Deputados e ex-parlamentares condenados pelo
STF transferem imóveis e empresas a parentes e amigos para tentar
driblar a Justiça e não ter que devolver o dinheiro público desviado no
esquema do mensalão
Izabelle Torres
Os ministros do Supremo Tribunal Federal já concluíram que sete
políticos cometeram crime de lavagem de dinheiro para se beneficiar de
recursos que circularam no esquema do mensalão. Numa tentativa inusual
de tentar reaver o dinheiro, a Corte decidiu incluir o ressarcimento dos
cofres públicos entre as penas imputadas aos 21condenados por esse
delito na ação penal 470. Dessa forma, quem lucrou com o esquema terá de
devolver à União as quantias milionárias desviadas. Os condenados
poderão inclusive perder seus bens. No entanto, recuperar esse dinheiro
não será fácil. Pesquisa realizada pela reportagem de ISTOÉ mostra que,
enquanto as investigações sobre o mensalão avançavam, acusados do crime
de lavagem trataram de camuflar o próprio patrimônio. O aparente
“empobrecimento” é uma tentativa de livrar os bens de bloqueios
judiciais e dos confiscos. Para reconstituir as manobras usadas pelos
deputados mensaleiros para proteger imóveis e empresas, ISTOÉ cruzou
dados das declarações de Imposto de Renda dos acusados desse
crime, pesquisou informações de cartórios e obteve escrituras e
certidões que compõem a íntegra da ação em análise pela Corte.

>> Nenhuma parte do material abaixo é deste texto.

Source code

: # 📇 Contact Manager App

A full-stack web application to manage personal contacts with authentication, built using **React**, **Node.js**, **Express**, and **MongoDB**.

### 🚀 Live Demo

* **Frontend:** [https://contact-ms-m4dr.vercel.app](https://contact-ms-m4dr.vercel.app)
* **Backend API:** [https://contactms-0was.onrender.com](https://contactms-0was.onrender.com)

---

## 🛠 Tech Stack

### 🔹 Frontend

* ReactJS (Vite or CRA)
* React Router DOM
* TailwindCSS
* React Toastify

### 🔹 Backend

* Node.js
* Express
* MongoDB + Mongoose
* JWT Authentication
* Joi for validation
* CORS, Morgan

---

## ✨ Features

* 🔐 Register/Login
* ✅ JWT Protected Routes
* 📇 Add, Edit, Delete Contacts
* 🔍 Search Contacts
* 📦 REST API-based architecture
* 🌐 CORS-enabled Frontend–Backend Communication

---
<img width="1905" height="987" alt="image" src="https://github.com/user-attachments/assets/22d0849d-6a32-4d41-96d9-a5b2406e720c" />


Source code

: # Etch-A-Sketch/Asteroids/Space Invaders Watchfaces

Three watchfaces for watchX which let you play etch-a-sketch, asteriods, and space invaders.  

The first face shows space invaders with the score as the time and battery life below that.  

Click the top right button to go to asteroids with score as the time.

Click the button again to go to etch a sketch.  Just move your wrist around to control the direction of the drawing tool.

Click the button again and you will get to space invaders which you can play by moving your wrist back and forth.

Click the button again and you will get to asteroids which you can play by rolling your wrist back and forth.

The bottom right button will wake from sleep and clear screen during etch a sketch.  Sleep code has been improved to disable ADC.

Os
documentos mostram que, nos últimos sete anos, pelo menos quatro dos
condenados doaram imóveis a familiares ou transferiram propriedades e
cotas de empresas para terceiros.
A estratégia de transferir a propriedade de bens para impedir que
sejam usados para ressarcir o dinheiro desviado segue o modelo de
conduta do empresário Marcos Valério, condenado a 40 anos de prisão e
multa de R$ 2 milhões. Mesmo com o patrimônio bloqueado pela Justiça,
ele continuou comprando carros e imóveis em nome da filha de 21 anos
para driblar a lei. O Ministério Público Federal chamou a atenção do
Supremo sobre os riscos de ele movimentar recursos, mas não deu a devida
atenção aos parlamentares envolvidos na denúncia. De acordo com um dos
ministros, as transferências de propriedades feitas por alguns dos
condenados poderiam ter sido evitadas com bloqueios preventivos. Para o
especialista em lavagem de dinheiro e professor da PUC-RJ Breno
Melaragno, apesar da possibilidade de rastrear o patrimônio transferido
para familiares, essas manobras dificultam o processo de ressarcimento,
uma vez que torna mais difícil comprovar que o dinheiro “lavado” foi
usado para aumentar o patrimônio do condenado. “A pena prevê a
comprovação de que os valores transferidos eram fruto dos recursos
originários do crime. É isso que torna difícil a execução de penalidades
que incluam o confisco de bens. Em casos em que o condenado fez
transferências de propriedades no curso das investigações, esse
rastreamento fica ainda mais complexo e lento”, avalia.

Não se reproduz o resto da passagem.